Because views are versioned, you can safely evolve them with CREATE OR REPLACE VIEW without disrupting downstream consumers. The old version continues to serve existing queries while the new version starts ingesting from the latest offset.
Built‑in Fault Tolerance
- Exactly‑once processing guarantees via checkpointing.
- State snapshots stored in the distributed storage layer.
- Automatic failover of compute actors when a node crashes.
These features let you focus on business logic rather than worrying about data loss or duplicate results.
Getting Started: A Minimal Setup
RisingWave can be launched locally with Docker Compose, making it easy to experiment before moving to a managed cloud deployment. Below is a quick docker-compose.yml snippet that spins up the necessary services.
version: '3.8'
services:
meta:
image: risingwave/meta:latest
ports: ["5690:5690"]
command: ["meta-node", "--listen-addr", "0.0.0.0:5690"]
compute:
image: risingwave/compute-node:latest
depends_on: ["meta"]
command: ["compute-node", "--meta-address", "meta:5690"]
frontend:
image: risingwave/frontend:latest
ports: ["4566:4566"]
depends_on: ["meta", "compute"]
command: ["frontend", "--meta-address", "meta:5690"]
After running docker compose up -d, you can connect to the SQL interface on port 4566. The official CLI (rwsql) or any PostgreSQL‑compatible client works out of the box.
First Example: Real‑Time Clickstream Analytics
Imagine you run an e‑commerce site and want to monitor page‑view events in real time. Each event contains a user ID, page URL, and a timestamp. We’ll ingest these events, compute a rolling count of page views per URL, and expose the result via a materialized view.
Step 1: Create a Source
RisingWave supports a variety of connectors. For this demo we’ll use the built‑in KAFKA source. Replace the placeholder values with your Kafka broker details.
CREATE SOURCE clickstream
FROM KAFKA
(
'bootstrap.servers' = 'localhost:9092',
'topic' = 'page_views',
'group.id' = 'risingwave_clicks'
)
WITH (
format = 'json',
json_schema = '{
"type":"object",
"properties":{
"user_id":{"type":"string"},
"url":{"type":"string"},
"event_ts":{"type":"string","format":"date-time"}
},
"required":["user_id","url","event_ts"]
}'
);
Step 2: Define a Continuous Aggregation
We’ll create a tumbling window that counts page views every minute. The WATERMARK clause tells RisingWave how late data can arrive before it’s considered too old.
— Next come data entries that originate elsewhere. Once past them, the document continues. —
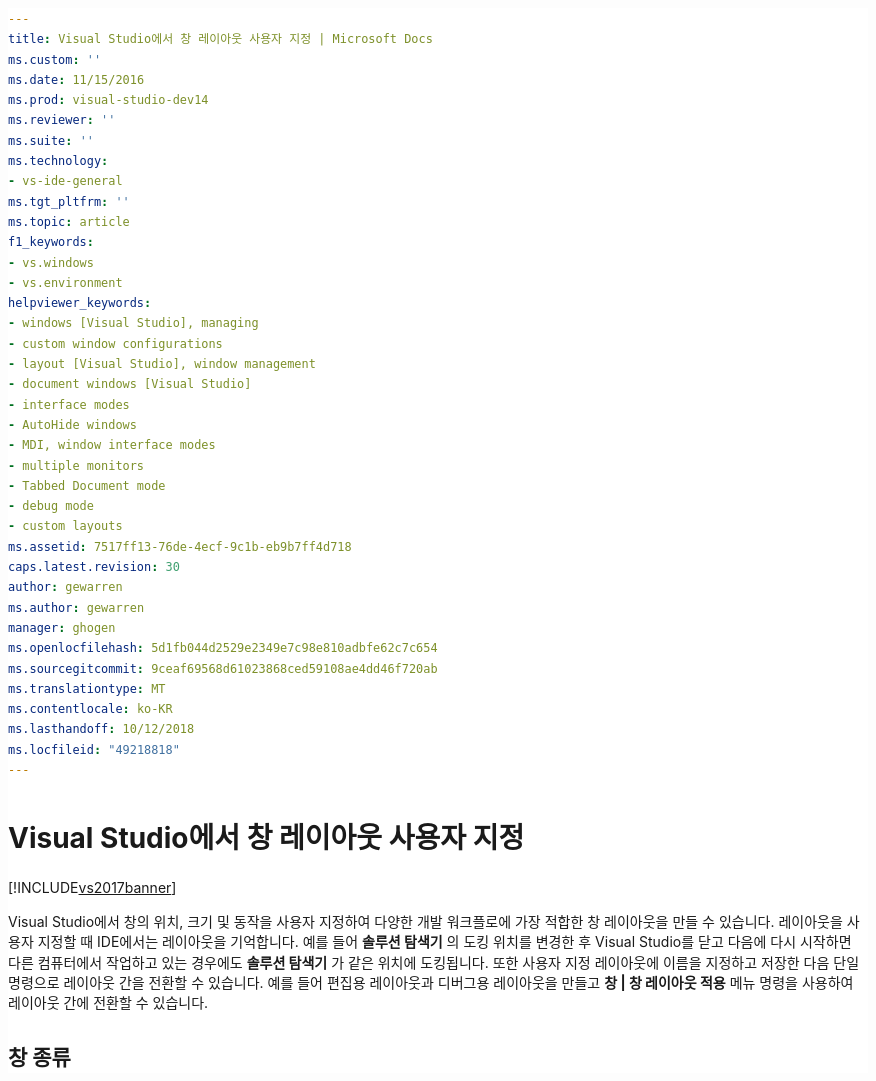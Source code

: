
 ```yaml
---
title: Visual Studio에서 창 레이아웃 사용자 지정 | Microsoft Docs
ms.custom: ''
ms.date: 11/15/2016
ms.prod: visual-studio-dev14
ms.reviewer: ''
ms.suite: ''
ms.technology:
- vs-ide-general
ms.tgt_pltfrm: ''
ms.topic: article
f1_keywords:
- vs.windows
- vs.environment
helpviewer_keywords:
- windows [Visual Studio], managing
- custom window configurations
- layout [Visual Studio], window management
- document windows [Visual Studio]
- interface modes
- AutoHide windows
- MDI, window interface modes
- multiple monitors
- Tabbed Document mode
- debug mode
- custom layouts
ms.assetid: 7517ff13-76de-4ecf-9c1b-eb9b7ff4d718
caps.latest.revision: 30
author: gewarren
ms.author: gewarren
manager: ghogen
ms.openlocfilehash: 5d1fb044d2529e2349e7c98e810adbfe62c7c654
ms.sourcegitcommit: 9ceaf69568d61023868ced59108ae4dd46f720ab
ms.translationtype: MT
ms.contentlocale: ko-KR
ms.lasthandoff: 10/12/2018
ms.locfileid: "49218818"
---
```

# <a name="customizing-window-layouts-in-visual-studio"></a>Visual Studio에서 창 레이아웃 사용자 지정
[!INCLUDE[vs2017banner](../includes/vs2017banner.md)]

Visual Studio에서 창의 위치, 크기 및 동작을 사용자 지정하여 다양한 개발 워크플로에 가장 적합한 창 레이아웃을 만들 수 있습니다. 레이아웃을 사용자 지정할 때 IDE에서는 레이아웃을 기억합니다. 예를 들어 **솔루션 탐색기** 의 도킹 위치를 변경한 후 Visual Studio를 닫고 다음에 다시 시작하면 다른 컴퓨터에서 작업하고 있는 경우에도 **솔루션 탐색기** 가 같은 위치에 도킹됩니다. 또한 사용자 지정 레이아웃에 이름을 지정하고 저장한 다음 단일 명령으로 레이아웃 간을 전환할 수 있습니다. 예를 들어 편집용 레이아웃과 디버그용 레이아웃을 만들고 **창 &#124; 창 레이아웃 적용** 메뉴 명령을 사용하여 레이아웃 간에 전환할 수 있습니다.  
  
## <a name="kinds-of-windows"></a>창 종류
CREATE MATERIALIZED VIEW page_view_counts AS
SELECT
url,
TUMBLE_START(event_ts, INTERVAL '1' MINUTE) AS window_start,
COUNT(*) AS views
FROM clickstream
WHERE event_ts >= NOW() - INTERVAL '1' HOUR -- keep only recent data
GROUP BY
url,
TUMBLE(event_ts, INTERVAL '1' MINUTE)
EMIT WATERMARK FOR event_ts AS event_ts - INTERVAL '30' SECOND;
The view now continuously updates as new Kafka messages flow in. You can query it just like a regular table:
SELECT url, window_start, views
FROM page_view_counts
ORDER BY window_start DESC
LIMIT 10;
Step 3: Visualize the Results
Because RisingWave speaks PostgreSQL, you can connect a BI tool (e.g., Metabase or Superset) directly to the frontend endpoint. Set the refresh interval to a few seconds, and you’ll see a live dashboard of the hottest pages.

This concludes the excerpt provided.